In her review of sedimentary records of relative paleointensity, Tauxe [1993] briefly discussed seven relative paleointensity records of the Matuyama-Brunhes transition. Tauxe [1993] notes broad similarities between the records in that the transition zones are associated with low relative paleointensities. Valet and Meynadier [1993] then produced the first detailed relative paleointensity record that continuously spans the last 4 myr and which crosses numerous polarity reversal boundaries. The most significant feature of this record is the gradual decrease in field intensity prior to most polarity transitions and the rapid rise to high intensity after each transition. This picture has been confirmed by duplicate records, from three ocean basins, that cross the Matuyama-Brunhes transition [ Valet et al., 1994], as well as from the lower and upper Jaramillo and Matuyama-Brunhes transitions from the central North Pacific Ocean [ Verosub et al., ms]. Bogue and Paul [1993] obtained absolute paleointensity data from a sequence of Hawaiian lava flows which were erupted immediately following a geomagnetic reversal. They note that field intensities were low during the transition and unusually high in the interval immediately following the reversal, similar to the behavior observed in the Steens Mountain (Oregon) volcanic sequence [ Prévot et al., 1985]. A coherent picture therefore seems to be emerging that indicates that field intensities decay during a polarity chron, culminating in low values during the polarity transition, followed by a rebound to high intensities in the interval immediately after the transition. Nevertheless, the details of this asymmetrical saw-tooth paleointensity pattern of Valet and Meynadier [1993] will remain the subject of debate until such behavior is more widely observed.
These studies demonstrate the importance of obtaining the paleointensity which is usually the missing third component of paleomagnetic studies. Mary and Courtillot [1993] have stressed the importance of this component because it allows a full three-dimensional (3D) representation of geomagnetic polarity transition records. Mary and Courtillot [1993] present 3D polarity transition data in local cartesian coordinates (analogous to vector component or ``Zijderveld'' projections) which allows the examination of polarity transition records for systematic behavior. Lin et al. [1994] analysed four of the best known volcanic polarity transition records and one excursion record from which high quality absolute paleointensity data are available. They found a significant correlation between the virtual dipole moment and the angle between the VGP and the earth's rotation axis. This result suggests that physical models for geomagnetic field behavior must address the question of how changes in direction are linked to changes in intensity during polarity transitions.

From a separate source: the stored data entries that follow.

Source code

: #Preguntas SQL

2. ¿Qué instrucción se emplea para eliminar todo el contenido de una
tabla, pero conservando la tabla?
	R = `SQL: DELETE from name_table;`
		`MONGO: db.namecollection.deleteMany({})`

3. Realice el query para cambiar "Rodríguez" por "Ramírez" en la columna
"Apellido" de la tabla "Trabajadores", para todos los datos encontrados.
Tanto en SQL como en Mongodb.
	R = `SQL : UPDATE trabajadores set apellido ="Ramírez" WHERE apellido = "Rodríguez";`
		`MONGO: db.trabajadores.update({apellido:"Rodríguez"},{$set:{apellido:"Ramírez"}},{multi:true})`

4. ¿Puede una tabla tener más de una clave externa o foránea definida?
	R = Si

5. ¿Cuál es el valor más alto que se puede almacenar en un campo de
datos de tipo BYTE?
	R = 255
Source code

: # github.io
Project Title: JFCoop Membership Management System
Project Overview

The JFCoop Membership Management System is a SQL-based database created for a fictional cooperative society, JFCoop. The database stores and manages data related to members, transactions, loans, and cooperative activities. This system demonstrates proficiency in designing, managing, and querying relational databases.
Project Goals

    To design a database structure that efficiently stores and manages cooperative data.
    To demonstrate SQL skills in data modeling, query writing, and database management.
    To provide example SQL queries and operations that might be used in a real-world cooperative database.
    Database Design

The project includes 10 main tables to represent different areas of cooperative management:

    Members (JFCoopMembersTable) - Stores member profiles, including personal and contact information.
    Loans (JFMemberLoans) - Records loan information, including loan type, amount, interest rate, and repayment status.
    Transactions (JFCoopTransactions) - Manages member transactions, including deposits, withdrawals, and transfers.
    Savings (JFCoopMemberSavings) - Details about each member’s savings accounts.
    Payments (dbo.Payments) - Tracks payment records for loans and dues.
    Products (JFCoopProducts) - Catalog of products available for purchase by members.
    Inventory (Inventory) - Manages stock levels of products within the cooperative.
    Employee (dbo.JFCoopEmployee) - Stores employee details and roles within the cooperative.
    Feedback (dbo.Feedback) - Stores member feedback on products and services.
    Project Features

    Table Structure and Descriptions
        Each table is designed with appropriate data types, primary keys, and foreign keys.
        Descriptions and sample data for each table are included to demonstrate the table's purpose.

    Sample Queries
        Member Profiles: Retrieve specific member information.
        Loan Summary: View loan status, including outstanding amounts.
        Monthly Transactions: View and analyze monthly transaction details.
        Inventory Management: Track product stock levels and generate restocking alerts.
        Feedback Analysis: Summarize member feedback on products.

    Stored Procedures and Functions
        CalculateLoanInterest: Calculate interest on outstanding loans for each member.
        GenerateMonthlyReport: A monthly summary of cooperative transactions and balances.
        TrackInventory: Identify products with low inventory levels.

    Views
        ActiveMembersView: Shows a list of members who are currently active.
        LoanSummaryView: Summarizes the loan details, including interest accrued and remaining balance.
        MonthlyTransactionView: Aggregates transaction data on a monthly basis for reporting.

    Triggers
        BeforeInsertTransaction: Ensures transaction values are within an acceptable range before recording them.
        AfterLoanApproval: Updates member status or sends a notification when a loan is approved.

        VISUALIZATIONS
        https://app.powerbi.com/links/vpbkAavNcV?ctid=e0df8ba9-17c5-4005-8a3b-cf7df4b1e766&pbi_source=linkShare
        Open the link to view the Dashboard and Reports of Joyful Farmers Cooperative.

Oppenheim et al. [1994] obtained transitional field directions from a series of lower Carboniferous lavas which yield paleointensity estimates that lie between 10 and 20% of other estimates of the lower Carboniferous field intensity. This suggests that Paleozoic geomagnetic polarity reversals were similar to more recent polarity transitions in that they involve a major decline in field intensity. Low field intensities are also associated with low latitude VGPs from the Summer Lake excursion record in Pleistocene sediments [ Roberts et al., 1994] and an excursion from volcanic rocks in Germany [ Schnepp and Hradetsky, 1994]. The directional signature of the Summer Lake excursion [ Negrini et al., 1994] is attenuated with respect to the other records of the same excursion [cf. Herrero-Bervera and Helsley, 1993]. Negrini et al. [1994] postulate that this may be due to overprinting by the subsequent high-intensity field, as has been proposed by Coe and Liddicoat [1994] for the most detailed record of the Mono Lake excursion in the Mono Lake Basin of California [ Liddicoat, 1992]. Alternatively, the directional attenuation may result from sedimentary smoothing due to the relatively low sedimentation rate at Summer Lake with respect to Pringle Falls.